(Saved data entries)
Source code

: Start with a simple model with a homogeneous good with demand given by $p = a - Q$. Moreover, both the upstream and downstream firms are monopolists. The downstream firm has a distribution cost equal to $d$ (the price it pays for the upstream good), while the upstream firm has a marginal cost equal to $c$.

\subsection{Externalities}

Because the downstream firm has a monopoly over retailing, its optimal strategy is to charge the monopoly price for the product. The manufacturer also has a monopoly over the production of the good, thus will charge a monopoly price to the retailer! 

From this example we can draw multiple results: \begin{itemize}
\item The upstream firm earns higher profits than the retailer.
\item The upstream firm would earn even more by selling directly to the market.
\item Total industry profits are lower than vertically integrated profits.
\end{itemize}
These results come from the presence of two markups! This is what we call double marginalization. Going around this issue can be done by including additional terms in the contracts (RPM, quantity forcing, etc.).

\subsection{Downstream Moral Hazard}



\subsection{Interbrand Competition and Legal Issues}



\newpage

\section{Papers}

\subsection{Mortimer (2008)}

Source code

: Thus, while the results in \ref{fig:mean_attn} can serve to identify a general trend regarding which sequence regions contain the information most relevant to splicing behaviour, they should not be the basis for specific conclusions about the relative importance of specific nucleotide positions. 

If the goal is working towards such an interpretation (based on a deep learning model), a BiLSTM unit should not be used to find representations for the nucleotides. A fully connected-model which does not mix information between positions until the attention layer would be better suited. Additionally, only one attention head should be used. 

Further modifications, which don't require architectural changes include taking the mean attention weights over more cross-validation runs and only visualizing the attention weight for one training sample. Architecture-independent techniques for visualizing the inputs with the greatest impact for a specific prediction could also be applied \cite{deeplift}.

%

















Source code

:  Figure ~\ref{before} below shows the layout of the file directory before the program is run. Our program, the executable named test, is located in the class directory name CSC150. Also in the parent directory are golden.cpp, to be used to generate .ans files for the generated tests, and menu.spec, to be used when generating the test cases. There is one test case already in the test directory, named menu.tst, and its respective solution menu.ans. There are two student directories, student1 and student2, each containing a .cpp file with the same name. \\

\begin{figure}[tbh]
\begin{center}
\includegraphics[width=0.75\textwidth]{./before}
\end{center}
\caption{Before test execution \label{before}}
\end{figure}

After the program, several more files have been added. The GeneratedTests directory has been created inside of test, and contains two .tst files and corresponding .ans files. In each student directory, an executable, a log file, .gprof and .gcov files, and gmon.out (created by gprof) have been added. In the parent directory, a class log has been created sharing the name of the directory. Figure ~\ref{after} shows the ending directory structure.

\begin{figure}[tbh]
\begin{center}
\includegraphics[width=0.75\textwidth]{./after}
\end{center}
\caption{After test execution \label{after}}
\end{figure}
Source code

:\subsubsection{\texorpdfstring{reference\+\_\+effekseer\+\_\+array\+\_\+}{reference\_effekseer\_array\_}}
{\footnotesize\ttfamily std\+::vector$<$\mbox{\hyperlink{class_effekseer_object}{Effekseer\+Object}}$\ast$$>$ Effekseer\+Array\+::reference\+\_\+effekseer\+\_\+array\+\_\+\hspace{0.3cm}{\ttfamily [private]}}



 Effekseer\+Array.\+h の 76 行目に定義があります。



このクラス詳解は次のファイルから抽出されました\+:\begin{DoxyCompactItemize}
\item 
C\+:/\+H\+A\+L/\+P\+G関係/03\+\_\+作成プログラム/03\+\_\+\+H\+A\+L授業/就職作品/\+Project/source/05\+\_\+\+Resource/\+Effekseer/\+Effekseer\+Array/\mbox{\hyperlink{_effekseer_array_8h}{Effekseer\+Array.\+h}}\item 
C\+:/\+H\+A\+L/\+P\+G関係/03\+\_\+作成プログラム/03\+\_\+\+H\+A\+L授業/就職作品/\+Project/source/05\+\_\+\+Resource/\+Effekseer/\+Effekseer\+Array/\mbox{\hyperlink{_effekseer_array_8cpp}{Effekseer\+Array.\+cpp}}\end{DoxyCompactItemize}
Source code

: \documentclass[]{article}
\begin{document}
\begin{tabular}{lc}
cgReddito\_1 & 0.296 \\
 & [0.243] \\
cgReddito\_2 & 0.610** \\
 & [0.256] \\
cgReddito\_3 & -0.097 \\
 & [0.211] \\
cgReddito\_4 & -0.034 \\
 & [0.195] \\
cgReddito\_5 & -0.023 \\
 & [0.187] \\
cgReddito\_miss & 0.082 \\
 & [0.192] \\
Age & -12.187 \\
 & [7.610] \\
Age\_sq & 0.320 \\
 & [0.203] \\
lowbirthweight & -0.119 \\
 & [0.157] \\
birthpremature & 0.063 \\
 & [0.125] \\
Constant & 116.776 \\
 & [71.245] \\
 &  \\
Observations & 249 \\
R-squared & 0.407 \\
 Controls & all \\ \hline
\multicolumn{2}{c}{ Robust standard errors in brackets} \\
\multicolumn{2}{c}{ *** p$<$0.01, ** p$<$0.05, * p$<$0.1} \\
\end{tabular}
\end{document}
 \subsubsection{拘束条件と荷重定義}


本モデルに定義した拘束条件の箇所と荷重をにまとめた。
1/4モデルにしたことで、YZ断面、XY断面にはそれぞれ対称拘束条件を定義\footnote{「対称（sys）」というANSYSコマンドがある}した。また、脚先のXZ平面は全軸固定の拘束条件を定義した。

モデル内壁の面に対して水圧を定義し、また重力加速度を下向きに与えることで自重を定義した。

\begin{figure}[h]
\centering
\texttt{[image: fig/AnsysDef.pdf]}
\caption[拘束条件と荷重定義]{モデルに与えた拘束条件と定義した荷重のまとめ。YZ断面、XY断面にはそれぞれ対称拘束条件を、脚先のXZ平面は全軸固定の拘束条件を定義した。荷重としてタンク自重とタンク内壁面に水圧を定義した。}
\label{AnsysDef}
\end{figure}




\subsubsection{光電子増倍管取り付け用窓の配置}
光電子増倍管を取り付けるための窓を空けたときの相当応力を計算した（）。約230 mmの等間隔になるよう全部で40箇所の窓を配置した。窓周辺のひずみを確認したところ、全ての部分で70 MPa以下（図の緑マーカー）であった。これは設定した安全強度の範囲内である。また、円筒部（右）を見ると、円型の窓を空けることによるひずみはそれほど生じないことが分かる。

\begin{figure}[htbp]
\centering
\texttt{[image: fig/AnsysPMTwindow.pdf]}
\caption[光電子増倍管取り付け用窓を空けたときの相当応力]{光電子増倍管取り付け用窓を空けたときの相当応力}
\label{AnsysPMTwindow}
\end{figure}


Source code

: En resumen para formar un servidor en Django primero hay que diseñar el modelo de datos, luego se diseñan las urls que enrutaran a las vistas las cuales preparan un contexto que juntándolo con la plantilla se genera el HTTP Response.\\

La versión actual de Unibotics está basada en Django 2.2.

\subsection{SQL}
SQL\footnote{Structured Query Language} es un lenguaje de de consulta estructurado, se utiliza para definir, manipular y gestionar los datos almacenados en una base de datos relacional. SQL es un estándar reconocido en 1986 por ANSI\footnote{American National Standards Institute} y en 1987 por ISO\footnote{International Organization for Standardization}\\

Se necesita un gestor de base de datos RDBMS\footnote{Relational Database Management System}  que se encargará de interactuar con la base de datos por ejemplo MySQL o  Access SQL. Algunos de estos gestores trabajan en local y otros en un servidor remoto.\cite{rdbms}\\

• **What is expected**: In the records above, locate every line with the string "label" and copy it.

• **Written solution**:
\caption{Before test execution \label{before}}
\caption{After test execution \label{after}}
\label{AnsysDef}
\label{AnsysPMTwindow}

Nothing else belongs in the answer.